> **Material provided**

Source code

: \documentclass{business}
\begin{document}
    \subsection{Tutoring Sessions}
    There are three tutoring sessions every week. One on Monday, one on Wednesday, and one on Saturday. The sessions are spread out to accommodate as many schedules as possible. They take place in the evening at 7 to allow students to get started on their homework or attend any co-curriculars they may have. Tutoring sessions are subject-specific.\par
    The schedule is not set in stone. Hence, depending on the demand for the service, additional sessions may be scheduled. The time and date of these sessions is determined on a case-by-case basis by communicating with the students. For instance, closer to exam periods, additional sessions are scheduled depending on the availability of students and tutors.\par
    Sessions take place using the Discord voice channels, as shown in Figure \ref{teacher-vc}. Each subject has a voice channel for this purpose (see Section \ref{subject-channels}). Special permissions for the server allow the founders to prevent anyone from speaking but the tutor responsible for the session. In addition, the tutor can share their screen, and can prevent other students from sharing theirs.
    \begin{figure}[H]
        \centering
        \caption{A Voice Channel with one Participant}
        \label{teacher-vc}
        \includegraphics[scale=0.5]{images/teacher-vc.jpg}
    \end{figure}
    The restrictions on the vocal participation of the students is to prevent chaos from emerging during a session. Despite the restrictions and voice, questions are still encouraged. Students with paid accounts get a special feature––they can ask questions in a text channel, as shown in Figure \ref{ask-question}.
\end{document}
...
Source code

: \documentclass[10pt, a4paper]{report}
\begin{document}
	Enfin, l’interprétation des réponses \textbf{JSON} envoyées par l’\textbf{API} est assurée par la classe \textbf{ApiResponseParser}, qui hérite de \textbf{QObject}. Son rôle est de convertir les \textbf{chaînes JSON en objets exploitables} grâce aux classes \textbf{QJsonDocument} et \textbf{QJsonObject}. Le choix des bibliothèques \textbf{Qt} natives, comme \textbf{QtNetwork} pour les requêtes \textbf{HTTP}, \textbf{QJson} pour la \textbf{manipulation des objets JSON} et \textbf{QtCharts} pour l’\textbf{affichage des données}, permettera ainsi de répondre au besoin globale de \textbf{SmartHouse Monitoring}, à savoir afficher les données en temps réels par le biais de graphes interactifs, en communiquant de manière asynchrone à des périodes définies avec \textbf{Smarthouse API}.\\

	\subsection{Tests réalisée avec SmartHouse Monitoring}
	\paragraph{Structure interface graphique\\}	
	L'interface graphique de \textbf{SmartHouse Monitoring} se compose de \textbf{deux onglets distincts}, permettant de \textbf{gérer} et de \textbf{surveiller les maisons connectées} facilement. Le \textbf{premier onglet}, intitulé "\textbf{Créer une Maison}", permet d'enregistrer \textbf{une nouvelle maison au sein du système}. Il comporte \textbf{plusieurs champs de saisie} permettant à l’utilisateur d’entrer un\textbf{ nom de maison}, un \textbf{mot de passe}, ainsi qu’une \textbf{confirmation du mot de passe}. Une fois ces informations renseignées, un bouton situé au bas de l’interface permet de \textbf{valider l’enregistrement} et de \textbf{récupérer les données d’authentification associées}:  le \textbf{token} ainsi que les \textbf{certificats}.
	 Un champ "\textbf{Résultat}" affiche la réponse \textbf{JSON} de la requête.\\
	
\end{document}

> **What the exercise asks**
What belongs in the answer is each line of the listing that contains the word "documentclass".

> **Response to this exercise**
: \documentclass{business}
: \documentclass[10pt, a4paper]{report}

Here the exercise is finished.